Maybe a small time in jail yes but the punishment has to fit the crime. You can’t lump them with more violent criminals so some jail time, community service and financial compensation for the victims should suffice. It would be the same as awarding thousands of dollars for a single song against a student. I think we are better than that, no?

Anonymous Coward says:

Re: Re: Re: (NInja @1209)

Valid point: a sentence of life in prison would likely get appealed as ‘cruel and unusual punishment’; such appeal likely would be upheld and remanded for resentencing.

However: why is there no talk about asset forfeiture for the defendants? After all they “extorted” money from their victims, so why do they get to keep such monies?

Mason Wheeler (profile) says:

Re: Re: Re: Re:

I think we are better than that, no?

As a lifelong proud geek, I’d have to file this one under “with great power comes great responsibility.”

What our hypothetical student did brought no harm to anyone, but what these people have done takes the legal system and perverts it, potentially bringing life-destroying harm upon their victims. Judge Pregerson understands this; he’s as outraged about how “They used our court system for illegal purposes — to extort money” as all of us have been for the last few years now.

So yes, I certainly believe in making the punishment fit the crime. You fraudulently ruin people’s lives: let your life be ruined in return!

Dreddsnik says:

Re: Re:

I’m not shocked. Going to Jail is cheaper for them and I’m pretty sure they won’t sit in the general pop. I’m really not sure of how the law works in instances like these, but I think that with a criminal conviction a civil remedy is no longer available. Someone please correct me if I’m mistaken.

Anonymous Coward says:

“Voelker’s standard response: “They want their day in court.” It sounds like they might get it.”

Don’t hold your breath. It would be of no surprise that should the case be referred back for criminal proceedings that Team Prenda will then do everything they can legal or illegal to avoid having to face any court trial against them. You watch.

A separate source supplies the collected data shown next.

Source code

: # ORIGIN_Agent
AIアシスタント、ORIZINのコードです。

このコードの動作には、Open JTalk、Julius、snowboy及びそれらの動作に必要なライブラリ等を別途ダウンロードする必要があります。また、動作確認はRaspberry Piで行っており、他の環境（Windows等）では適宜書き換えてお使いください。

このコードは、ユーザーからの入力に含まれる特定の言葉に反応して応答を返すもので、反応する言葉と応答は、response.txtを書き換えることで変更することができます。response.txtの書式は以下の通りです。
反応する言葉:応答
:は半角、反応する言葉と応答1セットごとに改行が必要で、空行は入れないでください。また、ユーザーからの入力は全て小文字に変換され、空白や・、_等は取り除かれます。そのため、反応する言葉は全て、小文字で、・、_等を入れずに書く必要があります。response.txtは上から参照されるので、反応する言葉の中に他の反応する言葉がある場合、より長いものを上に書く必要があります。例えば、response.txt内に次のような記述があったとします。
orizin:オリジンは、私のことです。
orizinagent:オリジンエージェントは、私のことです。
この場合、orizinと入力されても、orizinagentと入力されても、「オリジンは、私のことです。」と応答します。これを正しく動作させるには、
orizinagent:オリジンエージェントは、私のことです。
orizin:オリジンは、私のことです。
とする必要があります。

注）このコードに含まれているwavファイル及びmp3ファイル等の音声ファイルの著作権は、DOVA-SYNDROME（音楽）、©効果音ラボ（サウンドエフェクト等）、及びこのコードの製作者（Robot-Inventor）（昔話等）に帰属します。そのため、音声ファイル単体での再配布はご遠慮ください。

Mason Wheeler (profile) says:

Re: Re:

You watch.

Yes, I think that’s the whole point. We want to watch this. Everything they’ve been doing since the beginning makes them look like the worst type of shysters, who think they’re a whole lot smarter than they actually are, and we want to watch everything they’ve done come crumbling in on them.

I’ll bring the popcorn.

Jack says:

Re: Re:

There is a world of difference between not showing up for a civil sanctions hearing with their normal shenanigans and attempting to dodge a criminal sanctions hearing…

The key difference is that if you don’t show up for one of those, the US Marshals hunt you down and drag your sorry ass there in cuffs. Care to venture which one?

Oblate (profile) says:

Team Prenda’s own lawyer not only seemed completely unprepared and out of his depth in the hearing, he ended up arguing that rather than just pay $250,000, his clients would prefer to face criminal charges with the chance of life in prison (though, admittedly, such a sentence would be highly unlikely).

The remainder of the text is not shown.